Is that code really yours?

Black Duck's protexIP analyses open source code to mitigate intellectual property risks

As open source software pushes its way further into the enterprise, a new set of risks has arisen regarding IP (intellectual property). The problem is that developers happily borrow code from various projects to save themselves from having to reinvent it. This help is all well and good as long as the resulting software complies with the licenses of the donor projects. The problem managers have is that they cannot know what parts of their code base comes from open source projects. A code snippet reused from a newsgroup posting could actually have come from a copyrighted open source project. And its use could legally require the company to open source its entire product. If the company is an ISV, it might even be faced with being required to offer its product at no cost.

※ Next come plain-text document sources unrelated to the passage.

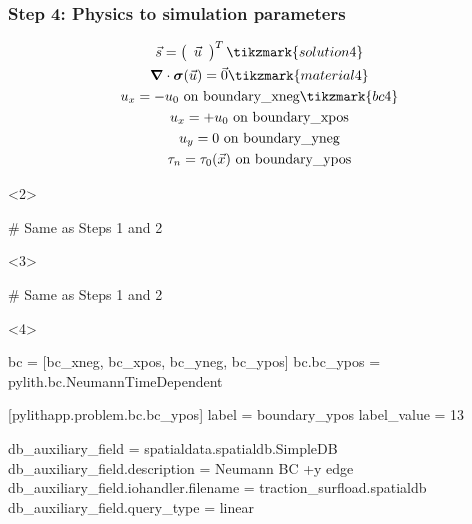 \documentclass[aspectratio=169]{beamer}
\begin{document}
\begin{frame}[t,fragile]
  \frametitle{Step 4: Physics to simulation parameters}
  \summary{}

  \begin{minipage}[t]{0.3\textwidth}
    {\scriptsize
    \begin{gather*}
        \vec{s} = \left(\begin{array}{c} \vec{u} \end{array}\right)^T \tikzmark{solution4}\\
        \tensor{\nabla} \cdot \tensor{\sigma}(\vec{u}) = \vec{0} \tikzmark{material4}\\
        u_x = -u_0 \text{ on boundary\_xneg} \tikzmark{bc4}\\
        u_x = +u_0 \text{ on boundary\_xpos} \\
        u_y = 0 \text{ on boundary\_yneg} \\
        \tau_n = \tau_0(\vec{x}) \text{ on boundary\_ypos}
    \end{gather*}}
  \end{minipage}
  \hfill
  \begin{minipage}[t]{0.67\textwidth}
    \begin{onlyenv}<2>
      \begin{cfgcode}
        # Same as Steps 1 and 2
      \end{cfgcode}
    \end{onlyenv}
    \begin{onlyenv}<3>
      \begin{cfgcode}
        # Same as Steps 1 and 2
      \end{cfgcode}
    \end{onlyenv}
    \begin{onlyenv}<4>
      \begin{cfgcode}
        bc = [bc_xneg, bc_xpos, bc_yneg, bc_ypos]
        bc.bc_ypos = pylith.bc.NeumannTimeDependent

        [pylithapp.problem.bc.bc_ypos]
        label = boundary_ypos
        label_value = 13

        db_auxiliary_field = spatialdata.spatialdb.SimpleDB
        db_auxiliary_field.description = Neumann BC +y edge
        db_auxiliary_field.iohandler.filename = traction_surfload.spatialdb
        db_auxiliary_field.query_type = linear


\end{cfgcode}
\end{onlyenv}
\end{minipage}
\end{frame}
\end{document}
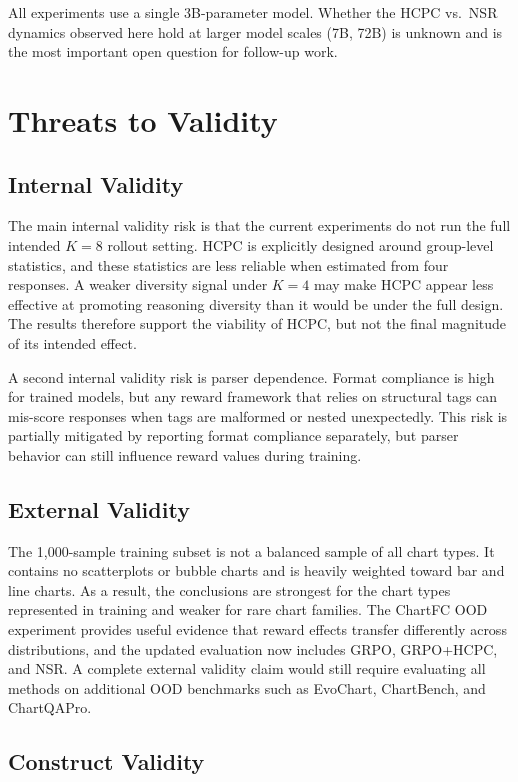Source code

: \documentclass{iutbscthesis}
\begin{document}
All experiments use a single 3B-parameter model. Whether the HCPC vs.\ NSR dynamics observed here hold at larger model scales (7B, 72B) is unknown and is the most important open question for follow-up work.

\section{Threats to Validity}

\subsection{Internal Validity}

The main internal validity risk is that the current experiments do not run the full intended $K=8$ rollout setting. HCPC is explicitly designed around group-level statistics, and these statistics are less reliable when estimated from four responses. A weaker diversity signal under $K=4$ may make HCPC appear less effective at promoting reasoning diversity than it would be under the full design. The results therefore support the viability of HCPC, but not the final magnitude of its intended effect.

A second internal validity risk is parser dependence. Format compliance is high for trained models, but any reward framework that relies on structural tags can mis-score responses when tags are malformed or nested unexpectedly. This risk is partially mitigated by reporting format compliance separately, but parser behavior can still influence reward values during training.

\subsection{External Validity}

The 1,000-sample training subset is not a balanced sample of all chart types. It contains no scatterplots or bubble charts and is heavily weighted toward bar and line charts. As a result, the conclusions are strongest for the chart types represented in training and weaker for rare chart families. The ChartFC OOD experiment provides useful evidence that reward effects transfer differently across distributions, and the updated evaluation now includes GRPO, GRPO+HCPC, and NSR. A complete external validity claim would still require evaluating all methods on additional OOD benchmarks such as EvoChart, ChartBench, and ChartQAPro.

\subsection{Construct Validity}
\end{document}
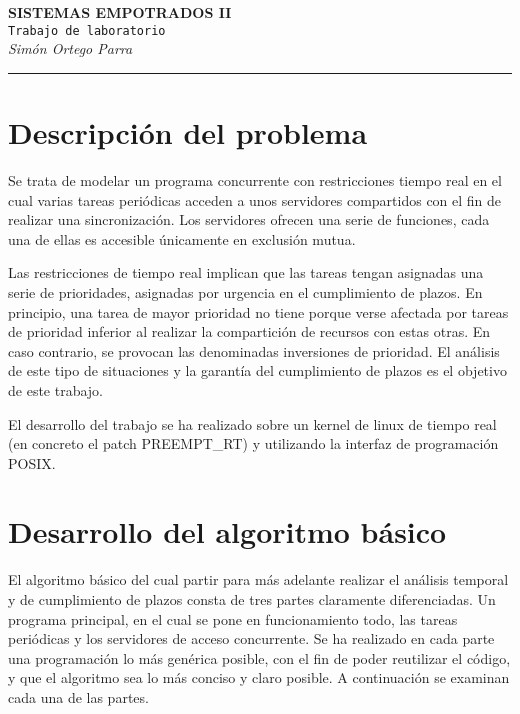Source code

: \documentclass[11pt,spanish]{article}
\newcommand{\singlelinebreak}{\\[\baselineskip]}
\newcommand{\multiplelinebreak}[1]{\\[#1\baselineskip]}
\newcommand\docsubject{SISTEMAS EMPOTRADOS II}
\newcommand\doctitle{Trabajo de laboratorio}
\begin{document}
\noindent
{\huge\bf \docsubject}\multiplelinebreak{1.5}
{\huge\tt \doctitle}\singlelinebreak
{\Large\it Simón Ortego Parra}\\
\rule{\textwidth}{1.5pt}


\section{Descripción del problema}
Se trata de modelar un programa concurrente con restricciones tiempo real en el cual 
varias tareas periódicas acceden a unos servidores compartidos con el fin de realizar 
una sincronización. Los servidores ofrecen una serie de funciones, cada una de ellas 
es accesible únicamente en exclusión mutua.

Las restricciones de tiempo real implican que las tareas tengan asignadas una serie
de prioridades, asignadas por urgencia en el cumplimiento de plazos. En principio, una 
tarea de mayor prioridad no tiene porque verse afectada por tareas de prioridad inferior
al realizar la compartición de recursos con estas otras. En caso contrario, se provocan
las denominadas inversiones de prioridad. El análisis de este tipo de situaciones y 
la garantía del cumplimiento de plazos es el objetivo de este trabajo.

El desarrollo del trabajo se ha realizado sobre un kernel de linux de tiempo real (en
concreto el patch PREEMPT\_RT) y utilizando la interfaz de programación POSIX.

\section{Desarrollo del algoritmo básico}
El algoritmo básico del cual partir para más adelante realizar el análisis temporal y de
cumplimiento de plazos consta de tres partes claramente diferenciadas. Un programa
principal, en el cual se pone en funcionamiento todo, las tareas periódicas y los 
servidores de acceso concurrente. Se ha realizado en cada parte una programación lo más 
genérica posible, con el fin de poder reutilizar el código, y que el algoritmo sea lo más 
conciso y claro posible. A continuación se examinan cada una de las partes.
\end{document}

Until recently, managers had to rely on their developers to avoid this problem. Now they can automate the process of checking their code with protexIP 4.0 from Black Duck Software. The product compares in-house code with many code sources, such as open source projects, and reports on matches it finds. A supporting component enables managers and legal counsel to approve the use of specific open source licenses for borrowed code. The solution manages the license agreements and provides a bill of materials that shows the company's obligations for the open source it uses. The license management portion of the product is robust and well-designed. The code analysis and identification, however, leave much to be desired.

Prepping for flight

Black Duck offers protexIP in two basic flavours. One version, protexIP/developer, resides locally at the customer site, with two separate editions available (Enterprise and Professional), differing in functionality. I reviewed Enterprise, the higher-end version of this product. The second version, called protexIP/on-demand, is a hosted edition of the same software that is typically used by IP attorneys and acquisition specialists who need to verify the provenance of software they're examining. Due to the size of the open source database, the on-site installation tends to require its own server. This server runs only on Linux.

In all cases, the client software is Java-based, so it runs on many platforms. To evaluate a code base, you marshal the code into a directory and point protexIP there. Unfortunately, protexIP does not integrate with source-code management systems, although an SDK enables developers to write interfaces should they wish to.

The software can analyse code in many programming languages and even compare binaries with known open products. It does this analysis by creating fingerprints of the source code and comparing them to the database of code prints the company has developed over the years. It then returns a summary of its findings (see screen image) in which it identifies files as being either green (no problem), yellow (awaiting identification), blue (pending approval), or red (definite problem). These colors refer to protexIP's view of how tolerable the applicable licensing terms are to a given site. For example, the Apache license might be acceptable to many sites, whereas the viral provisions of the GPL (General Public License) might lead some companies to preclude its use. A screen used by managers or legal counsel enables approvals to be set for every kind of open source software license requirements and thereby enable protexIP to raise a warning if a match on GPL code is found, for example.

The solution also flags situations in which licenses require conflicting actions from the user. To do this, it relies on a database of more than 650 open source licenses in which it has logged all requirements of the terms of use. This license management works well and will certainly help managers who rely on elements from open source projects know what their responsibilities are.